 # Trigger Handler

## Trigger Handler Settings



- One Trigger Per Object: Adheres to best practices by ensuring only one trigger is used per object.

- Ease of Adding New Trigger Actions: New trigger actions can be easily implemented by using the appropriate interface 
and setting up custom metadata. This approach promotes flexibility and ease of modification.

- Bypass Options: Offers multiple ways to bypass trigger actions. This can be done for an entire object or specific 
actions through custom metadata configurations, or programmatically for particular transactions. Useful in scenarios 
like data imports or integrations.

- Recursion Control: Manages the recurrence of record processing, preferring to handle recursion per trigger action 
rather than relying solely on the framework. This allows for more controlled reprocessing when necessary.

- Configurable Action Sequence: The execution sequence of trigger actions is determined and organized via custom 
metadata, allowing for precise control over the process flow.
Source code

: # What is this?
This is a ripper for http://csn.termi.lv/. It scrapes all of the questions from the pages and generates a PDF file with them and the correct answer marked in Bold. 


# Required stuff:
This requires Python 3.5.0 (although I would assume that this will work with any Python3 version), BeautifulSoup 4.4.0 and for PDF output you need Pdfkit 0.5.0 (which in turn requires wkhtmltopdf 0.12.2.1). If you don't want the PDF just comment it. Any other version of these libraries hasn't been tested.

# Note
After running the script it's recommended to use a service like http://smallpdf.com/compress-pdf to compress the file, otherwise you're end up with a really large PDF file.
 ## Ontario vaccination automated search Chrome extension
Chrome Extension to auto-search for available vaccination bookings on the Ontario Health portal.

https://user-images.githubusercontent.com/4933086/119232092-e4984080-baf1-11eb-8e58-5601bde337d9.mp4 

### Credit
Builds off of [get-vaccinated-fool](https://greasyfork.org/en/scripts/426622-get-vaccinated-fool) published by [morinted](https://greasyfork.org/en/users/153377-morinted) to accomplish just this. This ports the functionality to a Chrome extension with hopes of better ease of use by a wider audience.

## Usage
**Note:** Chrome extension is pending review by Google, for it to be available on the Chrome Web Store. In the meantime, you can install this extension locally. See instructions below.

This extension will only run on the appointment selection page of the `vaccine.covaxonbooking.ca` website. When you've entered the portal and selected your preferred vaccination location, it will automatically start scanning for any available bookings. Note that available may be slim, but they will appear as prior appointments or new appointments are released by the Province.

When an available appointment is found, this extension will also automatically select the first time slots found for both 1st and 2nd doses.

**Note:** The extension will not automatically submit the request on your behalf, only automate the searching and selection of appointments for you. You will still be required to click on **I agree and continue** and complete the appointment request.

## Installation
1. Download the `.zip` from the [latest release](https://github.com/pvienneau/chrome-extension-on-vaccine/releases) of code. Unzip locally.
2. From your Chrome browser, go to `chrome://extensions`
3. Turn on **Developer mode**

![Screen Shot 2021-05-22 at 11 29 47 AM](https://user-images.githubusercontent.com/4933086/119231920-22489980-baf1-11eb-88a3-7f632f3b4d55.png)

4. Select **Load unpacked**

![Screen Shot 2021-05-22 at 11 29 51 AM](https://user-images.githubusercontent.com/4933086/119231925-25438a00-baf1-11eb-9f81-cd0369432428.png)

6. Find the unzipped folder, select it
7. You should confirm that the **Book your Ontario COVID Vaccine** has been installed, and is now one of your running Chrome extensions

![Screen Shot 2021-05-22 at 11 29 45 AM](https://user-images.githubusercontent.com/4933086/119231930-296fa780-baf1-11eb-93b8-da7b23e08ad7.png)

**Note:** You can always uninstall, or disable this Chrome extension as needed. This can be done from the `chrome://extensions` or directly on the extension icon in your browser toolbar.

--

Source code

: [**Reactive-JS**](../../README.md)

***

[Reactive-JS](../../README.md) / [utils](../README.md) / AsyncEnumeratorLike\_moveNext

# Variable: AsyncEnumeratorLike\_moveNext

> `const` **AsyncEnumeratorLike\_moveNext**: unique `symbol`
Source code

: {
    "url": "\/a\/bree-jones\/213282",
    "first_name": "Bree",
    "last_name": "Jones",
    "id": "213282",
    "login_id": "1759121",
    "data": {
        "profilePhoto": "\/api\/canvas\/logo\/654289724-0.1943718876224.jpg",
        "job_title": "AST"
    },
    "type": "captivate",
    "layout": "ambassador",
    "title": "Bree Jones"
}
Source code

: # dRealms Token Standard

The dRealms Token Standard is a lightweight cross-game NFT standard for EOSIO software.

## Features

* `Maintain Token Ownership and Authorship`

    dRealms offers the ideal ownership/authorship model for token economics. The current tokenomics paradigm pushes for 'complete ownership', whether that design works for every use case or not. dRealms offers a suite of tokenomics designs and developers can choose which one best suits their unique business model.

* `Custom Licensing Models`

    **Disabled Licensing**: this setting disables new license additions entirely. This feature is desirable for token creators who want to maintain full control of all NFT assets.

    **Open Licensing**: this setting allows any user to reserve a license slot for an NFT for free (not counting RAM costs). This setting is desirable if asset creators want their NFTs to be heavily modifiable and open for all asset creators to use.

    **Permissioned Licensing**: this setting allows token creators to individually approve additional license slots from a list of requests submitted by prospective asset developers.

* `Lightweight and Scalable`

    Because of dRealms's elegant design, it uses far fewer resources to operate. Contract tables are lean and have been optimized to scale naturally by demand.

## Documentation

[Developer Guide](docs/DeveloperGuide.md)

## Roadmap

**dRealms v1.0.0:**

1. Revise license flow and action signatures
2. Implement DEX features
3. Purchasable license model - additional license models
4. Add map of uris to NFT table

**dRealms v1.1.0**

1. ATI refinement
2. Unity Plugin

* * *

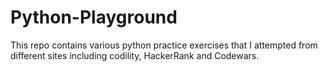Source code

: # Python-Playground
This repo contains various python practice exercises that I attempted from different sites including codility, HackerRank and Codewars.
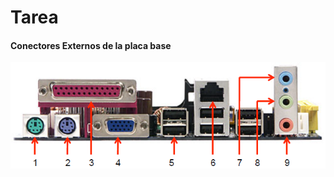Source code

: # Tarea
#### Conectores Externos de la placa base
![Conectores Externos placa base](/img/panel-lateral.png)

- _Problem statement_
Where the string "Screen" shows up in the listing above, copy the line that holds it.

- _Solution_
![Screen Shot 2021-05-22 at 11 29 47 AM](https://user-images.githubusercontent.com/4933086/119231920-22489980-baf1-11eb-88a3-7f632f3b4d55.png)
![Screen Shot 2021-05-22 at 11 29 51 AM](https://user-images.githubusercontent.com/4933086/119231925-25438a00-baf1-11eb-9f81-cd0369432428.png)
![Screen Shot 2021-05-22 at 11 29 45 AM](https://user-images.githubusercontent.com/4933086/119231930-296fa780-baf1-11eb-93b8-da7b23e08ad7.png)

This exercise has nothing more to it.